### Exercise details
Your job is to report every line of the entries that has "with".

### Input records
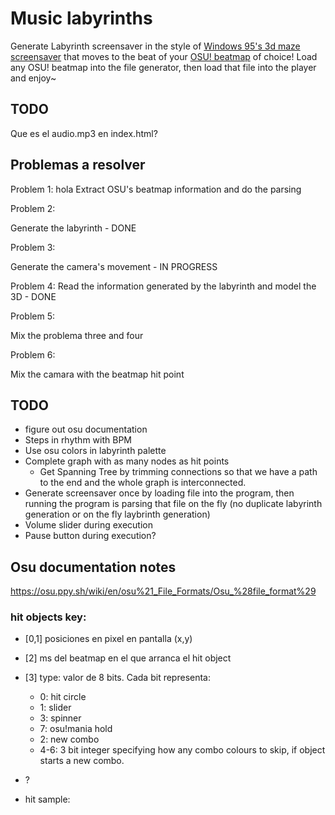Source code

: # Music labyrinths

Generate Labyrinth screensaver in the style of [Windows 95's 3d maze screensaver](https://www.youtube.com/watch?v=oRL5durPleI) that moves to the beat of your [OSU! beatmap](https://osu.ppy.sh) of choice! 
Load any OSU! beatmap into the file generator, then load that file into the player and enjoy~

## TODO
Que es el audio.mp3 en index.html?

## Problemas a resolver
Problem 1:
hola
Extract OSU's beatmap information and do the parsing 

Problem 2:

Generate the labyrinth - DONE

Problem 3:

Generate the camera's movement - IN PROGRESS

Problem 4: 
Read the information generated by the labyrinth and model the 3D - DONE

Problem 5:

Mix the problema three and four

Problem 6:

Mix the camara with the beatmap hit point

## TODO
- figure out osu documentation
- Steps in rhythm with BPM
- Use osu colors in labyrinth palette
- Complete graph with as many nodes as hit points
    + Get Spanning Tree by trimming connections so that we have a path to the end and the whole graph is interconnected.
- Generate screensaver once by loading file into the program, then running the program is parsing that file on the fly (no duplicate labyrinth generation or on the fly laybrinth generation)
- Volume slider during execution
- Pause button during execution?

## Osu documentation notes
https://osu.ppy.sh/wiki/en/osu%21_File_Formats/Osu_%28file_format%29
### hit objects key:
- \[0,1\] posiciones en pixel en pantalla (x,y)
- \[2\] ms del beatmap en el que arranca el hit object
- \[3\] type: valor de 8 bits. Cada bit representa:
	+ 0: hit circle
	+ 1: slider
	+ 3: spinner
	+ 7: osu!mania hold
	+ 2: new combo
	+ 4-6: 3 bit integer specifying how any combo colours to skip, if object starts a new combo.

- ?
- hit sample: 

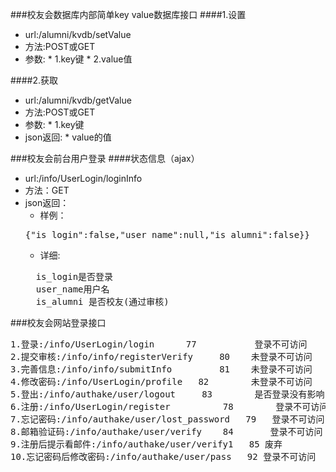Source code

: ###校友会数据库内部简单key value数据库接口
####1.设置
  * url:/alumni/kvdb/setValue
  *  方法:POST或GET
  *  参数:
    *  1.key键
    *  2.value值

####2.获取
  *  url:/alumni/kvdb/getValue
  *  方法:POST或GET
  *  参数:
    *  1.key键
  *  json返回:
    *  value的值

###校友会前台用户登录
####状态信息（ajax）
 * url:/info/UserLogin/loginInfo
 * 方法：GET
 * json返回：
   * 样例：
   <pre>
   {"is_login":false,"user_name":null,"is_alumni":false}}
   </pre>
   * 详细:
   <pre>
     is_login是否登录
     user_name用户名
     is_alumni 是否校友(通过审核)
   </pre>

###校友会网站登录接口
<pre>
1.登录:/info/UserLogin/login      77           登录不可访问
2.提交审核:/info/info/registerVerify     80    未登录不可访问
3.完善信息:/info/info/submitInfo         81    未登录不可访问
4.修改密码:/info/UserLogin/profile   82        未登录不可访问
5.登出:/info/authake/user/logout     83        是否登录没有影响
6.注册:/info/UserLogin/register          78        登录不可访问
7.忘记密码:/info/authake/user/lost_password   79   登录不可访问
8.邮箱验证码:/info/authake/user/verify    84       登录不可访问
9.注册后提示看邮件:/info/authake/user/verify1   85 废弃
10.忘记密码后修改密码:/info/authake/user/pass   92 登录不可访问
</pre>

### Solution to the problem
Mix the camara with the beatmap hit point
- Steps in rhythm with BPM
- Complete graph with as many nodes as hit points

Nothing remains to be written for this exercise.